Dr Pesce said, “For the new primary health care organisations, or Medicare Locals, to be fully effective in meeting patient and community needs, they must complement and support the work of GPs, not replace them.

“As the Government has promised, GPs will remain responsible for the overall management of a patient’s care.

“Medicare Locals must provide GPs with more options to help their patients access allied health services - particularly in areas of unmet need.

“Medicare Locals must be about improving patients’ access to allied health care, and not adding new layers of bureaucracy and red tape.”

 

NHHRC recommendation 21: “Service coordination and population health planning priorities should be enhanced at the local level through the establishment of Primary Health Care Organisations, evolving from or replacing the existing Divisions of General Practice. These organisations will need to:

  • have appropriate governance to reflect the diversity of clinicians and services forming comprehensive primary health care;
  • be of an appropriate size to provide efficient and effective coordination (say, approximately 250,000 to 500,000 population depending on health need, geography and natural catchment); and
  • meet required criteria and goals to receive ongoing Commonwealth funding support.”
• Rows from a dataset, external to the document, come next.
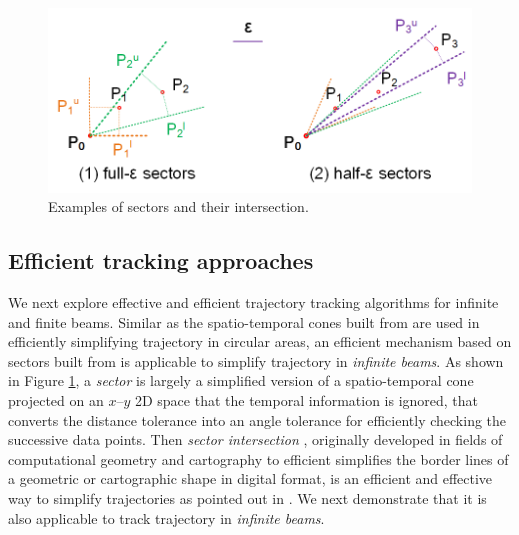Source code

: \begin{figure}[tb!]
	\centering
	\includegraphics[scale=1.0]{figures/Fig-Sleeve.png}
	\vspace{-2ex}
	\caption{\small Examples of sectors and their intersection.}
	\vspace{-2ex}
	\label{fig:sleeve}
\end{figure}

\subsection{Efficient tracking approaches}
\label{sec:track_cone_sector}


We next explore effective and efficient trajectory tracking algorithms for infinite and finite beams.
%
Similar as the spatio-temporal cones built from \sed are used in efficiently simplifying trajectory in circular areas, an efficient mechanism based on sectors built from \ped is applicable to simplify trajectory in \emph{infinite beams}. As shown in Figure \ref{fig:sleeve}, a \emph{sector} is largely a simplified version of a spatio-temporal cone projected on an $x$--$y$ 2D space that the temporal information is ignored, that converts the \ped distance tolerance into an angle tolerance for efficiently checking the successive data points. 
Then \textit{sector intersection} \cite{Williams:Longest, Sklansky:Cone, Dunham:Cone, Zhao:Sleeve}, originally developed in fields of computational geometry and cartography to efficient simplifies the border lines of a geometric or cartographic shape in digital format, is an efficient and effective way to simplify trajectories as pointed out in \cite{Lin:Cised}.
We next demonstrate that it is also applicable to track trajectory in \emph{infinite beams}.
The report recommends that the government utilise the existing funding for divisions and provide an additional $150 million per annum (NHHRC, p. 252). Divisions had 3000 staff and $178 million in funding in 2007-08 (Data from PHCRIS 2009).

The Draft National Primary Care Strategy does not contain clear recommendations, but does consider Primary Health Care Organisations. The Australian General Practice Network (AGPN) is quoted as supporting Primary Health Care Organisations, and the draft strategy states, "Interestingly, there are differing views between the Divisions and AGPN on this issue. Almost half the individual Divisions made submissions ... and they were evenly split for and against the concept" (element 7, p. 105). The draft strategy also notes that the role of divisions or other regional organisations role in prevention could be strengthened (element 3) .

AMA Vice President Steve Hambleton said, "We know that GP-led primary health maximises health care benefits to our patients – and that is what we need to protect. If the proposed Primary Health Care Organisations are a mechanism to impose outside control, impose funds rationing and interfere in the doctor/patient relationship, they are to be resisted. If they are GP-led and are a mechanism to reduce the Federal-State bureaucratic divide and to focus scarce resources on unmet need, then they could be supported" (Australian Medicine, 14 December 2009).